Di kahyangan Jonggring
Saloka, Batara Guru dihadap batara Narada, sang istri Batari Durga. Mereka
membicarakan bagaimana jalannya hubungan sang Wisnu dengan Semar saat ini
“Kakang Narada, Sanghyang Widhi memberiku penglihatan bahwa sebentar lagi
hubungan Wisnu sebagai Kresna dan kakang Ismaya akan mendapat cobaan. Saat ini,
Prabu Kresna amat gembira hati dengan putrinya yang kedua yang terlahir cantik
jelita dan hendak menjodohkannya dengan anak Arjuna. Apa yang harus kita
lakukan, kakang?” “menurut hemat saya, kita lihat saja dulu seberapa kuat
mereka bisa bertahan dari cobaan itu. jika Wisnu berbuat salah, sudah kewajiban
kita mengingatkannya, Adhi Guru.”Batara Guru lalu meminta pendapat istrinya
lalu Batari Durga berkata “saya sependapat dengan Kakang Narada.
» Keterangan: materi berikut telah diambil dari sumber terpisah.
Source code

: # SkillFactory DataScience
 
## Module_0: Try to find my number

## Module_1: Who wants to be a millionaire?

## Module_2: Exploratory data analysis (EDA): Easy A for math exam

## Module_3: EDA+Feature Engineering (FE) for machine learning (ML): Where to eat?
Sebagai jajaran
dewa yang paling sakti, Wisnu maupun para titisannya harus mampu menahan
nafsunya terutama nafsu amarah dan supiahnya.” Maka Batara Guru kemudian
memerintahkan para dewa agar lebih mengawasi Kerajaan Dwarawati untuk segala
kemungkinan yang terjadi. Belum sempat mereka duduk, Tiba-tiba seisi kahyangan
Jonggring Saloka digoncang gempa dahsyat. Gonjang-ganjinglah gunung Mahameru
dibuatnya. Lalu Batara Guru melihat Batara Wisnu naik ke kahyangan “anakku,
Ngger Wisnu?! Rupanya kedatanganmu yang membuat gonjang-ganjing. Ada apa kamu
datang menghadap tidak bersama Kresna.” “ampuni hamba, paduka ayahanda
Girinata. Saya oncat dari Kresna untuk sementara waktu. Kresna saat ini sedang
diliputi perasaan bangga yang teramat sangat. Ini juga akan menjadi ujiannya
apakah ia akan sadar dari kesombongannya. Kalau dia sadar, maka saya akan kembali
padanya.” “baiklah jika begitu, ngger Wisnu. Aku akan pikirkan sesuatu untuk
memperingatkan Kresna.”
Tibalah hari pesta
selapanan. Rakyat dari seluruh negeri bergembira. Bukan hanya dari Dwarawati
saja, tapi dari Mandura, Amarta, bahkan Hastinapura berkumpul di sana menikmati
pesta itu. Prabu Baladewa pun datang. Setelah dijemput sang adik di gapura keraton,
didampinginya kakaknya itu ke ruang balairung. Lalu Prabu Baladewa berkata
“adhi Kanha, dimanakah putrimu itu? dimanakah adikku Sumbadra dan putranya itu?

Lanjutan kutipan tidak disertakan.